Erkenden kutlayayim 23 NİSAN ULUSAL EGEMENLİK VE COCUK BAYRAMİNİZ KUTLU OLSUUUUNNN!!! ^^

Umarim bu bolumu begenirsiniz, sinav haftamin ortasinda oldugum icin uzun yazamadim :( yorumlarinizi bekliyorumm ^-^

İlk başta o sesin beynimin bir oyunu olabileceğini düşündüm, bilirsiniz belki onu düşündüğüm içindir.

Bu kısa düşüncelerin arasından tekrar Onu duydum

"Heeyyy!!! Arkana bak soo ri!!"

Yavaşça arkamı döndüm ve o gerçektende karşımdaydı uzun bir aradan sonra bu gerçekten Changsun'du.

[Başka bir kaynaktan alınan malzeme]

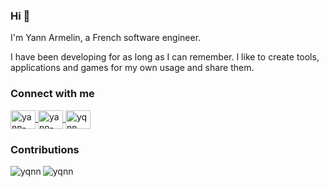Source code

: ### Hi 👋

I'm Yann Armelin, a French software engineer.

I have been developing for as long as I can remember. I like to create tools, applications and games for my own usage and share them.
<!--
**Yqnn/yqnn** is a ✨ _special_ ✨ repository because its `README.md` (this file) appears on your GitHub profile.

Here are some ideas to get you started:

- 🔭 I’m currently working on ...
- 🌱 I’m currently learning ...
- 👯 I’m looking to collaborate on ...
- 🤔 I’m looking for help with ...
- 💬 Ask me about ...
- 📫 How to reach me: ...
- 😄 Pronouns: ...
- ⚡ Fun fact: ...
-->

### Connect with me
<a href="https://linkedin.com/in/yann-armelin-2b286138" target="blank">
  <img align="center" src="https://raw.githubusercontent.com/rahuldkjain/github-profile-readme-generator/master/src/images/icons/Social/linked-in-alt.svg" alt="yann-armelin" height="30" width="40" />
</a>
<a href="https://stackoverflow.com/users/11837192/yann-armelin" target="blank">
  <img align="center" src="https://raw.githubusercontent.com/rahuldkjain/github-profile-readme-generator/master/src/images/icons/Social/stack-overflow.svg" alt="yann-armelin" height="30" width="40" />
</a>
<a href="https://instagram.com/yann.armelin" target="blank">
  <img align="center" src="https://raw.githubusercontent.com/rahuldkjain/github-profile-readme-generator/master/src/images/icons/Social/instagram.svg" alt="yqnn" height="30" width="40" />
</a>


### Contributions
<img align="left" src="https://github-readme-stats.vercel.app/api?username=yqnn&show_icons=true&locale=en" alt="yqnn" />
<img align="left" src="https://github-readme-stats.vercel.app/api/top-langs?username=yqnn&show_icons=true&locale=en&layout=compact" alt="yqnn" />


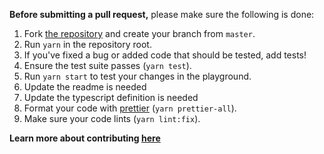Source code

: **Before submitting a pull request,** please make sure the following is done:

1. Fork [the repository](https://github.com/fkhadra/kazama-defi-toasts) and create your branch from `master`.
2. Run `yarn` in the repository root.
3. If you've fixed a bug or added code that should be tested, add tests!
4. Ensure the test suite passes (`yarn test`).
5. Run `yarn start` to test your changes in the playground.
6. Update the readme is needed
7. Update the typescript definition is needed
8. Format your code with [prettier](https://github.com/prettier/prettier) (`yarn prettier-all`).
9. Make sure your code lints (`yarn lint:fix`).

**Learn more about contributing [here](https://github.com/fkhadra/kazama-defi-toasts/blob/master/CONTRIBUTING.md)** 
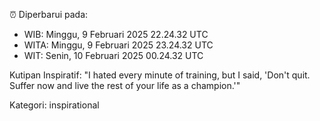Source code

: ⏰ Diperbarui pada:
- WIB: Minggu, 9 Februari 2025 22.24.32 UTC
- WITA: Minggu, 9 Februari 2025 23.24.32 UTC
- WIT: Senin, 10 Februari 2025 00.24.32 UTC

Kutipan Inspiratif:
"I hated every minute of training, but I said, 'Don't quit. Suffer now and live the rest of your life as a champion.'"


Kategori: inspirational

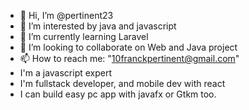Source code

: - 👋 Hi, I’m @pertinent23
- 👀 I’m interested by java and javascript 
- 🌱 I’m currently learning Laravel
- 💞️ I’m looking to collaborate on Web and Java project
- 📫 How to reach me: "10franckpertinent@gmail.com" 
- I'm a javascript expert
- I'm fullstack developer, and mobile dev with react
- I can build easy pc app with javafx or Gtkm too.
<!---
pertinent23/pertinent23 is a ✨ special ✨ repository because its `README.md` (this file) appears on your GitHub profile.
You can click the Preview link to take a look at your changes.
--->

O Bana bakıyordu bende ona , bir süre bakıştık bu geçirdiğim şokun uzunluğu kadardı. Kendime geldikten sonra

"CHANGSUN!!" Diyerek ona doğru koşmaa başladım o da kollarını açmış beni bekliyordu, bu aynı yürümeyi yeni öğrenmiş bir bebeğin babasına giderkenki ilk adımları gibiydi.

Ona ulaştığımda ona sıkı sıkı sarıldım, o kadar özlemiştimki onu gerçi krisle tanıştıktan sonra onu daha az düşünür olmuştum ama yinede onu hala çok seviyordum. Hala birbirimize sarılıyorduk. Kulağıma bir şeyler fısıldamaya başladı

"Seni o kadar özledim ki bazen özleminden öleceğimi bile düşündüm, en çokta her sabah kalkıp penceremden baktığımda karşı pencereden bana gülümsemeni görememek beni üzdü."

"Bende, bende seni çok özledim. Buraya geldiğimden beri her gün okulda yaşadıklarımı, üzüntülerimi, sevinçlerimi anlatabileceğim dostumu aradım ama sen burada değildin."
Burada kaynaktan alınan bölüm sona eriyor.